■ WORK ITEM
Could the lines from the one with "s, t <- null" through the end of the listing be restated exactly, with nothing else included?

■ RECORDS FOR PROCESSING
_ _ _ _
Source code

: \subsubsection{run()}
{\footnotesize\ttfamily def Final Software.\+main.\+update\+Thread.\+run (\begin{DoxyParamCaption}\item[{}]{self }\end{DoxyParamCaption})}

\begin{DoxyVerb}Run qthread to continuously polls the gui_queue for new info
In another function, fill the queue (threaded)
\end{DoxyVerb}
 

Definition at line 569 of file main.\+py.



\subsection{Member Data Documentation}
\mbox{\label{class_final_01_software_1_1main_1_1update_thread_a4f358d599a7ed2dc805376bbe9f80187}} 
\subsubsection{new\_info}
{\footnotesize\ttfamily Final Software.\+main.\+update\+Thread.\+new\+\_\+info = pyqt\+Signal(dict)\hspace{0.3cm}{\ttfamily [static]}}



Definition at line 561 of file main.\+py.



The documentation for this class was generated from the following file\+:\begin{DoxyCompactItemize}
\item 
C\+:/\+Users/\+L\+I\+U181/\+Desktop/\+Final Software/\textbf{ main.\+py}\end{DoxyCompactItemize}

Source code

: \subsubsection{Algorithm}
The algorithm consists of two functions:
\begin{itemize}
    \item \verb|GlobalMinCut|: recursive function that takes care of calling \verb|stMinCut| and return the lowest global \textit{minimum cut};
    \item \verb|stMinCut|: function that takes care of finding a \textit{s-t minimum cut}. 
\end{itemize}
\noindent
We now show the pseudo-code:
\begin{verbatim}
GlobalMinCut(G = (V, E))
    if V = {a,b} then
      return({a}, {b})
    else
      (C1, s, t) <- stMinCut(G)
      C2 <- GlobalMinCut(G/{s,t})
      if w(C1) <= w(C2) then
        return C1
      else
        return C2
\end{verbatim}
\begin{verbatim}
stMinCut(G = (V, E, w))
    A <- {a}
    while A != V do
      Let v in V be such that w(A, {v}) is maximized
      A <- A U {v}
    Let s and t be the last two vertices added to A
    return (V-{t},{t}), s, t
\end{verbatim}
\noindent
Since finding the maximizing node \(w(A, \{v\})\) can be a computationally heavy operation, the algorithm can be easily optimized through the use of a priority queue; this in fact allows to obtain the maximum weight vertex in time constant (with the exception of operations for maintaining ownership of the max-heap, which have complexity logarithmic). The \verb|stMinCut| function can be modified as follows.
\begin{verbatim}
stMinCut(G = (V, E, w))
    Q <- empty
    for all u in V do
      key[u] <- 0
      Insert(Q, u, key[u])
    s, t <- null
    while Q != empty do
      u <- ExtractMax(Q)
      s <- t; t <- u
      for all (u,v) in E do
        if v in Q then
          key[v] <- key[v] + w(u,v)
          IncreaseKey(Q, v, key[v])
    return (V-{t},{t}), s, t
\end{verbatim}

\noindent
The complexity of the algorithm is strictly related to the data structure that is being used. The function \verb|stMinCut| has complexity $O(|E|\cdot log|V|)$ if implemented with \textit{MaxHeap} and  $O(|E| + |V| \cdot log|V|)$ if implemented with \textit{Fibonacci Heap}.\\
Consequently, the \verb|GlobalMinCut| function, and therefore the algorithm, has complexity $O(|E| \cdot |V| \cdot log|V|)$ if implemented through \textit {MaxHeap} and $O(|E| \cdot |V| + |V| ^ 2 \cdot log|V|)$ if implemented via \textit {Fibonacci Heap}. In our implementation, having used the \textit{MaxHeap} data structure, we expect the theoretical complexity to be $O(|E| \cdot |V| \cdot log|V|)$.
_ _ _ _
■ YOUR SOLUTION
    s, t <- null
    while Q != empty do
      u <- ExtractMax(Q)
      s <- t; t <- u
      for all (u,v) in E do
        if v in Q then
          key[v] <- key[v] + w(u,v)
          IncreaseKey(Q, v, key[v])
    return (V-{t},{t}), s, t
\end{verbatim}

\noindent
The complexity of the algorithm is strictly related to the data structure that is being used. The function \verb|stMinCut| has complexity $O(|E|\cdot log|V|)$ if implemented with \textit{MaxHeap} and  $O(|E| + |V| \cdot log|V|)$ if implemented with \textit{Fibonacci Heap}.\\
Consequently, the \verb|GlobalMinCut| function, and therefore the algorithm, has complexity $O(|E| \cdot |V| \cdot log|V|)$ if implemented through \textit {MaxHeap} and $O(|E| \cdot |V| + |V| ^ 2 \cdot log|V|)$ if implemented via \textit {Fibonacci Heap}. In our implementation, having used the \textit{MaxHeap} data structure, we expect the theoretical complexity to be $O(|E| \cdot |V| \cdot log|V|)$.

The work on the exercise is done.